THE TASK: What you produce should match the records below precisely, except that images are removed.

---------- EXTRACTED MATERIAL

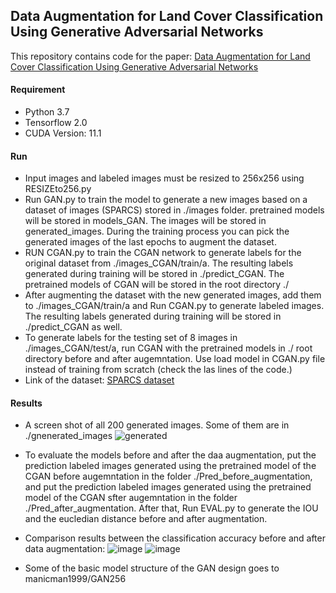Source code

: ## Data Augmentation for Land Cover Classification Using Generative Adversarial Networks
This repository contains code for the paper: [Data Augmentation for Land Cover Classification Using Generative Adversarial Networks](https://github.com/csmember/data_aug)

#### Requirement
- Python 3.7
- Tensorflow 2.0
- CUDA Version: 11.1

#### Run
- Input images and labeled images must be resized to 256x256 using RESIZEto256.py
- Run GAN.py to train the model to generate a new images based on a dataset of images (SPARCS) stored in ./images folder. pretrained models will be stored in models_GAN. The images will be stored in generated_images. During the training process you can pick the generated images of the last epochs to augment the dataset.
- RUN CGAN.py to train the CGAN network to generate labels for the original dataset from ./images_CGAN/train/a. The resulting labels generated during training will be stored in ./predict_CGAN. The pretrained models of CGAN will be stored in the root directory ./
- After augmenting the dataset with the new generated images, add them to ./images_CGAN/train/a and Run CGAN.py to generate labeled images. The resulting labels generated during training will be stored in ./predict_CGAN as well.
- To generate labels for the testing set of 8 images in ./images_CGAN/test/a, run CGAN with the pretrained models in ./ root directory before and after augemntation. Use load model in CGAN.py file instead of training from scratch (check the las lines of the code.)
- Link of the dataset:
[SPARCS dataset](https://www.usgs.gov/core-science-systems/nli/landsat/spatial-procedures-automated-removal-cloud-and-shadow-sparcs)


#### Results
- A screen shot of all 200 generated images. Some of them are in ./gnenerated_images
![generated](https://user-images.githubusercontent.com/50513215/118514193-a6d39a80-b734-11eb-8894-bfd2e887ce8e.PNG)

- To evaluate the models before and after the daa augmentation, put the prediction labeled images generated using the pretrained model of the CGAN before augemntation in the folder ./Pred_before_augmentation, and put the prediction labeled images generated using the pretrained model of the CGAN sfter augemntation in the folder ./Pred_after_augmentation. After that, Run EVAL.py to generate the IOU and the eucledian distance before and after augmentation.

- Comparison results between the classification accuracy before and after data augmentation:
![image](https://user-images.githubusercontent.com/50513215/120845252-73807080-c568-11eb-8884-648ff34cead3.png)
![image](https://user-images.githubusercontent.com/50513215/120846538-2b624d80-c56a-11eb-97f2-0a3443921b04.png)




- Some of the basic model structure of the GAN design goes to manicman1999/GAN256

--------------------

FINAL ANSWER:
Source code

: ## Data Augmentation for Land Cover Classification Using Generative Adversarial Networks
This repository contains code for the paper: [Data Augmentation for Land Cover Classification Using Generative Adversarial Networks](https://github.com/csmember/data_aug)

#### Requirement
- Python 3.7
- Tensorflow 2.0
- CUDA Version: 11.1

#### Run
- Input images and labeled images must be resized to 256x256 using RESIZEto256.py
- Run GAN.py to train the model to generate a new images based on a dataset of images (SPARCS) stored in ./images folder. pretrained models will be stored in models_GAN. The images will be stored in generated_images. During the training process you can pick the generated images of the last epochs to augment the dataset.
- RUN CGAN.py to train the CGAN network to generate labels for the original dataset from ./images_CGAN/train/a. The resulting labels generated during training will be stored in ./predict_CGAN. The pretrained models of CGAN will be stored in the root directory ./
- After augmenting the dataset with the new generated images, add them to ./images_CGAN/train/a and Run CGAN.py to generate labeled images. The resulting labels generated during training will be stored in ./predict_CGAN as well.
- To generate labels for the testing set of 8 images in ./images_CGAN/test/a, run CGAN with the pretrained models in ./ root directory before and after augemntation. Use load model in CGAN.py file instead of training from scratch (check the las lines of the code.)
- Link of the dataset:
[SPARCS dataset](https://www.usgs.gov/core-science-systems/nli/landsat/spatial-procedures-automated-removal-cloud-and-shadow-sparcs)


#### Results
- A screen shot of all 200 generated images. Some of them are in ./gnenerated_images
![generated](https://user-images.githubusercontent.com/50513215/118514193-a6d39a80-b734-11eb-8894-bfd2e887ce8e.PNG)

- To evaluate the models before and after the daa augmentation, put the prediction labeled images generated using the pretrained model of the CGAN before augemntation in the folder ./Pred_before_augmentation, and put the prediction labeled images generated using the pretrained model of the CGAN sfter augemntation in the folder ./Pred_after_augmentation. After that, Run EVAL.py to generate the IOU and the eucledian distance before and after augmentation.

- Comparison results between the classification accuracy before and after data augmentation:
![image](https://user-images.githubusercontent.com/50513215/120845252-73807080-c568-11eb-8884-648ff34cead3.png)
![image](https://user-images.githubusercontent.com/50513215/120846538-2b624d80-c56a-11eb-97f2-0a3443921b04.png)




- Some of the basic model structure of the GAN design goes to manicman1999/GAN256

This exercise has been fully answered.